Feb 5, 2016
Over the course of nearly 20 films, Joel and Ethan Coen have veered between low-key movies like "Blood Simple" and "Fargo," and wildly inventive movies on a grand scale such as "The Big Lebowski" and "The Hudsucker Proxy." Their newest opus, "Hail, Caesar!" marks yet another stylistic 180 degree turn from their prior release, the 2013 slice-of-life story "Inside Llewyn Davis."
While that film followed a Dylanesque folk singer as he aimlessly drifted through Greenwich Village coffeehouses and meaningless affairs in 1961, "Caesar!" is about a Hollywood studio "enforcer" named Mannix (Josh Brolin) who has to find out what happened to one of the biggest stars in movies after he disappears from his latest set. That star, Baird Whitlock (George Clooney), is a preening womanizer who often ends up drunk on set – so when he's first noticed missing from the set of a biblical epic called "Hail, Caesar!" in which he plays a Roman soldier who becomes a devout believer in Jesus Christ, no one even considers that he's actually been kidnapped.
Yet indeed he has, and Whitlock winds up waking up in an oceanfront Malibu home, detained by a group of blacklisted screenwriters who are holding him for ransom but are of course dividing that $100,000 request equally, like good Communists should. At first, Whitlock is shocked, but the more time he spends with his captors, the more he finds himself embracing their ideas, in humorous fashion.

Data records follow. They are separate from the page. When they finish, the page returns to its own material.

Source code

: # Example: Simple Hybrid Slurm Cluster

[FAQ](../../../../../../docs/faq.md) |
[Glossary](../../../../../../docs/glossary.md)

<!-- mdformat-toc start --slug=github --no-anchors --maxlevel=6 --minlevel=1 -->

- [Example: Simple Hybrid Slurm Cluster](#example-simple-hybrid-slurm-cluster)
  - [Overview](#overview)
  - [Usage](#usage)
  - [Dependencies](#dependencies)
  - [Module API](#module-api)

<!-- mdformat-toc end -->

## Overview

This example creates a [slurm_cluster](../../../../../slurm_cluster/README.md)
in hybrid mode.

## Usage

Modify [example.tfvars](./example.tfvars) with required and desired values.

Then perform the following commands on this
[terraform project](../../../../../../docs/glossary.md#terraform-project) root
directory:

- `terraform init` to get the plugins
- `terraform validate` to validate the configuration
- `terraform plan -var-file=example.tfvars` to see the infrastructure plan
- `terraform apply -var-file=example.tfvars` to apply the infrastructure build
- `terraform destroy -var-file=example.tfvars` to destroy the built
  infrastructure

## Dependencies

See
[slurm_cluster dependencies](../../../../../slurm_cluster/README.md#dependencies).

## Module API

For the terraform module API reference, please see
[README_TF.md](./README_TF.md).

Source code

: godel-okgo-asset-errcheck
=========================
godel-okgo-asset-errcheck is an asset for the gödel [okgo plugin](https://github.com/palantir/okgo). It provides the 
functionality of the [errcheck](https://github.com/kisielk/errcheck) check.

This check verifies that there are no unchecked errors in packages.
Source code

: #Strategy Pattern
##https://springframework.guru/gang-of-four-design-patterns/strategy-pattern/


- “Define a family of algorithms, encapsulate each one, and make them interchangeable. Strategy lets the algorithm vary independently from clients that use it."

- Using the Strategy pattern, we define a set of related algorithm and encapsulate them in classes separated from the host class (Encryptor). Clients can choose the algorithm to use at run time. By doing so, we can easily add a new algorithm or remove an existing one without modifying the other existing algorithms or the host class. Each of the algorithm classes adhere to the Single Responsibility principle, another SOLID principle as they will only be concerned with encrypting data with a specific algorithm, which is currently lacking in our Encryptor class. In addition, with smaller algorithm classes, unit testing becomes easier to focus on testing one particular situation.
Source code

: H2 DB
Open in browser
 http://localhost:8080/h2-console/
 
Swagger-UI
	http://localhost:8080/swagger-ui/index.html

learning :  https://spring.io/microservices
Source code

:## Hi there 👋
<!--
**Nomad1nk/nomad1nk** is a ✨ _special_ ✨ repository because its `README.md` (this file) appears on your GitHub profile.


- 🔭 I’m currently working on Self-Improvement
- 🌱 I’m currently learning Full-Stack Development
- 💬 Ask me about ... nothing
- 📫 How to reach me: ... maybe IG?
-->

Now, if "Hail, Caesar!" were just about those key elements, It would be enough plot for most normal filmmakers. But the Coens, who co-write and co-direct all their movies, are not average filmmakers. And their wild ambition is what trips them up here, as the film also follows the story of a cowboy superstar (Alden Ehrenreich, who nearly steals the show) whom the studio chief tries to turn into a romantic lead, to disastrous effect; a dance-movie starlet (Scarlett Johannson) who gets pregnant and has to find a husband quickly to avoid getting her loose living splashed across the dueling columns of twin gossip mavens; and Mannix's own decision whether to keep his studio job or settle into the higher-paying status of an airplane manufacturing executive.